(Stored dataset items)
┌────────
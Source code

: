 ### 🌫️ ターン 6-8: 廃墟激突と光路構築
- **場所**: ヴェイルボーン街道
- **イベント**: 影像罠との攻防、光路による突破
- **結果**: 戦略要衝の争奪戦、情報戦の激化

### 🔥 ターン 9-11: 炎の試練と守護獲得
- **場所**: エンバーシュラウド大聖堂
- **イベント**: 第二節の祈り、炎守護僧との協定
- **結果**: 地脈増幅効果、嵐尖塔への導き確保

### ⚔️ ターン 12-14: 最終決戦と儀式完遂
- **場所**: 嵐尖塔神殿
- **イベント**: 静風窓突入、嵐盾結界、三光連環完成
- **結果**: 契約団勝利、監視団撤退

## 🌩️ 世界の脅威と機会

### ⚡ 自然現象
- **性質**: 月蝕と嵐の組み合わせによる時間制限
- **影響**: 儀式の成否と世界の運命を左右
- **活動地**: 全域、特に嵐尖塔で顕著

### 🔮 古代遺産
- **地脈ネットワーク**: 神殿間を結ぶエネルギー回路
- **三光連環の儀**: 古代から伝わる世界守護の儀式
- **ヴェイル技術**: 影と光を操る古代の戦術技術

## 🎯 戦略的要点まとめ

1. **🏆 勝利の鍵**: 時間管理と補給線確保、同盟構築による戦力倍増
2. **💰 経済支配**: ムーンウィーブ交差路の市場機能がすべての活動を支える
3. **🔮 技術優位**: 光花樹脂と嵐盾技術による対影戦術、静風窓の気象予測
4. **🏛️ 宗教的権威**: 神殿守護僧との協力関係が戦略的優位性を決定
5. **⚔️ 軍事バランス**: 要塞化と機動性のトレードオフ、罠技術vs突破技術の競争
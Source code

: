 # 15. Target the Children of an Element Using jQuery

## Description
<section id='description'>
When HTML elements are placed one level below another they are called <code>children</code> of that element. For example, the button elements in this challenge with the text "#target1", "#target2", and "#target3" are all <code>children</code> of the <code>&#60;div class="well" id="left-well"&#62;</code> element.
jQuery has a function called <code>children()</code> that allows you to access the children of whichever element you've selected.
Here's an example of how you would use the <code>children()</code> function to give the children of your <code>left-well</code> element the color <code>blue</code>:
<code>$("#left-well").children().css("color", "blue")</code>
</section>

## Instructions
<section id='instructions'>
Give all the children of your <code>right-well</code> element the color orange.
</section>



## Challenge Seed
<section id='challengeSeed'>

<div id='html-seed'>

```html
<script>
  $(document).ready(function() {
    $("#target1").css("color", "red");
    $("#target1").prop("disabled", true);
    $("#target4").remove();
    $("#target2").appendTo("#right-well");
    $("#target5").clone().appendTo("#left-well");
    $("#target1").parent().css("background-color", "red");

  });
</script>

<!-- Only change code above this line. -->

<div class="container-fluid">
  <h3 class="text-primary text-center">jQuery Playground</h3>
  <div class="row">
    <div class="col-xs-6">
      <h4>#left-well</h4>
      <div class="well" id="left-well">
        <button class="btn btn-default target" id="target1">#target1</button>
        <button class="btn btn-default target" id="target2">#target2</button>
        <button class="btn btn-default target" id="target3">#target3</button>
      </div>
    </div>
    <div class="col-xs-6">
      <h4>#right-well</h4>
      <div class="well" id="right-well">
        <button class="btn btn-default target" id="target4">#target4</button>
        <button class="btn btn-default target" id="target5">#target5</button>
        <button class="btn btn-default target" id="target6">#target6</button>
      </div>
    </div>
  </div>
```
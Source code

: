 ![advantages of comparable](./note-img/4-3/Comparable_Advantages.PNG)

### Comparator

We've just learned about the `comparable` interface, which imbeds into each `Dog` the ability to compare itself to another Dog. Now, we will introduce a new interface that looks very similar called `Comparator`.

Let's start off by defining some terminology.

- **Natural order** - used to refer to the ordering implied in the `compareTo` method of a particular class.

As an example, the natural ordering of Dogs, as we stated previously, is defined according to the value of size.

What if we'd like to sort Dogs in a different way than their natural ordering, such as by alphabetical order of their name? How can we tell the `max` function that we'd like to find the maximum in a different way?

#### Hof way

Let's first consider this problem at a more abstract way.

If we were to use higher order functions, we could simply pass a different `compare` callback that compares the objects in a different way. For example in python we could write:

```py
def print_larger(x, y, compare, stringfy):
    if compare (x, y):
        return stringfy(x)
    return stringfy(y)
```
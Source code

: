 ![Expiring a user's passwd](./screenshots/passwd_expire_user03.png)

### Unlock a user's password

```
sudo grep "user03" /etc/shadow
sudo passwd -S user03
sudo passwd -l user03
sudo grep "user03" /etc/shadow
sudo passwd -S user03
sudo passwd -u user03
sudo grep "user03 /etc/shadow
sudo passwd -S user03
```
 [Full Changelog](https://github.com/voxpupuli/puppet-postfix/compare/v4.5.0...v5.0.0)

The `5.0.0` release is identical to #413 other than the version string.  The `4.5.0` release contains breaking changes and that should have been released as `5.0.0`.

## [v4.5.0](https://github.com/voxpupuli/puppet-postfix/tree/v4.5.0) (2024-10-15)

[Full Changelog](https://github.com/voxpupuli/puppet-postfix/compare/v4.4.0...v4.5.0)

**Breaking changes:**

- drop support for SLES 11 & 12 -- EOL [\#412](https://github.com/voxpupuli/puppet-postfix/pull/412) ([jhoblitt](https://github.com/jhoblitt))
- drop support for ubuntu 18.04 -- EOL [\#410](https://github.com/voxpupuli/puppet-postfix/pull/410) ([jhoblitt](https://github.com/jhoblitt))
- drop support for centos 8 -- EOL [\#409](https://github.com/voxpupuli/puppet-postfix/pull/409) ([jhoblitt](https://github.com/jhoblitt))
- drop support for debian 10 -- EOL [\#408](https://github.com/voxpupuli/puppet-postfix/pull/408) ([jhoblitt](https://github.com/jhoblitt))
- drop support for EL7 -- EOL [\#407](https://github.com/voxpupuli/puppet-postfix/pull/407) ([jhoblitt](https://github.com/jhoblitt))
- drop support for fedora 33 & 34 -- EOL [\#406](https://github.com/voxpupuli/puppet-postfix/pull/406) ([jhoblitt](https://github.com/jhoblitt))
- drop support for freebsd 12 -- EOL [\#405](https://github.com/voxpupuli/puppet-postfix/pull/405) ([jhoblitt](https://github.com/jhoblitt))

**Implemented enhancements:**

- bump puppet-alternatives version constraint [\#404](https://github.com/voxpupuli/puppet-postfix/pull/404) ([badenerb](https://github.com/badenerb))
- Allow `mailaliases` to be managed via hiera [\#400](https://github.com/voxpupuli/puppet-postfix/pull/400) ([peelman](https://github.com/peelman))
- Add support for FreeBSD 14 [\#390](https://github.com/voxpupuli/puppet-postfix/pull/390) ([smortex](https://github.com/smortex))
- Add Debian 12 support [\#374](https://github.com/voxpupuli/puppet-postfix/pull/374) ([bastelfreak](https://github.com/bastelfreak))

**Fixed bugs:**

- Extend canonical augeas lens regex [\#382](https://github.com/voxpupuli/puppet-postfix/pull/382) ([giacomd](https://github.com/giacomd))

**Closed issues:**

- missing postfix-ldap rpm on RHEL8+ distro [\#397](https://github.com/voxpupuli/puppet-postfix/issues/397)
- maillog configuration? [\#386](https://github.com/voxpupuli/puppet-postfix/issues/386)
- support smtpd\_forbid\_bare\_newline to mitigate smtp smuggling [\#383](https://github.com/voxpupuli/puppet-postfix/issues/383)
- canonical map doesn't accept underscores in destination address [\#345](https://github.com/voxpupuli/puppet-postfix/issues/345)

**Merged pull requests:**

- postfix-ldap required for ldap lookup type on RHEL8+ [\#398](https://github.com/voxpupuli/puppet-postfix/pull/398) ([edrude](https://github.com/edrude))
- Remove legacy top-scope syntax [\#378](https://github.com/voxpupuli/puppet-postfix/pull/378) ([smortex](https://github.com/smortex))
└────────
Work item - Repeat the entries above exactly, beginning at their first line and ending with the line that contains "When HTML elements", with nothing added.

Expected answer -
Source code

: ### 🌫️ ターン 6-8: 廃墟激突と光路構築
- **場所**: ヴェイルボーン街道
- **イベント**: 影像罠との攻防、光路による突破
- **結果**: 戦略要衝の争奪戦、情報戦の激化

### 🔥 ターン 9-11: 炎の試練と守護獲得
- **場所**: エンバーシュラウド大聖堂
- **イベント**: 第二節の祈り、炎守護僧との協定
- **結果**: 地脈増幅効果、嵐尖塔への導き確保

### ⚔️ ターン 12-14: 最終決戦と儀式完遂
- **場所**: 嵐尖塔神殿
- **イベント**: 静風窓突入、嵐盾結界、三光連環完成
- **結果**: 契約団勝利、監視団撤退

## 🌩️ 世界の脅威と機会

### ⚡ 自然現象
- **性質**: 月蝕と嵐の組み合わせによる時間制限
- **影響**: 儀式の成否と世界の運命を左右
- **活動地**: 全域、特に嵐尖塔で顕著

### 🔮 古代遺産
- **地脈ネットワーク**: 神殿間を結ぶエネルギー回路
- **三光連環の儀**: 古代から伝わる世界守護の儀式
- **ヴェイル技術**: 影と光を操る古代の戦術技術

## 🎯 戦略的要点まとめ

1. **🏆 勝利の鍵**: 時間管理と補給線確保、同盟構築による戦力倍増
2. **💰 経済支配**: ムーンウィーブ交差路の市場機能がすべての活動を支える
3. **🔮 技術優位**: 光花樹脂と嵐盾技術による対影戦術、静風窓の気象予測
4. **🏛️ 宗教的権威**: 神殿守護僧との協力関係が戦略的優位性を決定
5. **⚔️ 軍事バランス**: 要塞化と機動性のトレードオフ、罠技術vs突破技術の競争
Source code

: # 15. Target the Children of an Element Using jQuery

## Description
<section id='description'>
When HTML elements are placed one level below another they are called <code>children</code> of that element. For example, the button elements in this challenge with the text "#target1", "#target2", and "#target3" are all <code>children</code> of the <code>&#60;div class="well" id="left-well"&#62;</code> element.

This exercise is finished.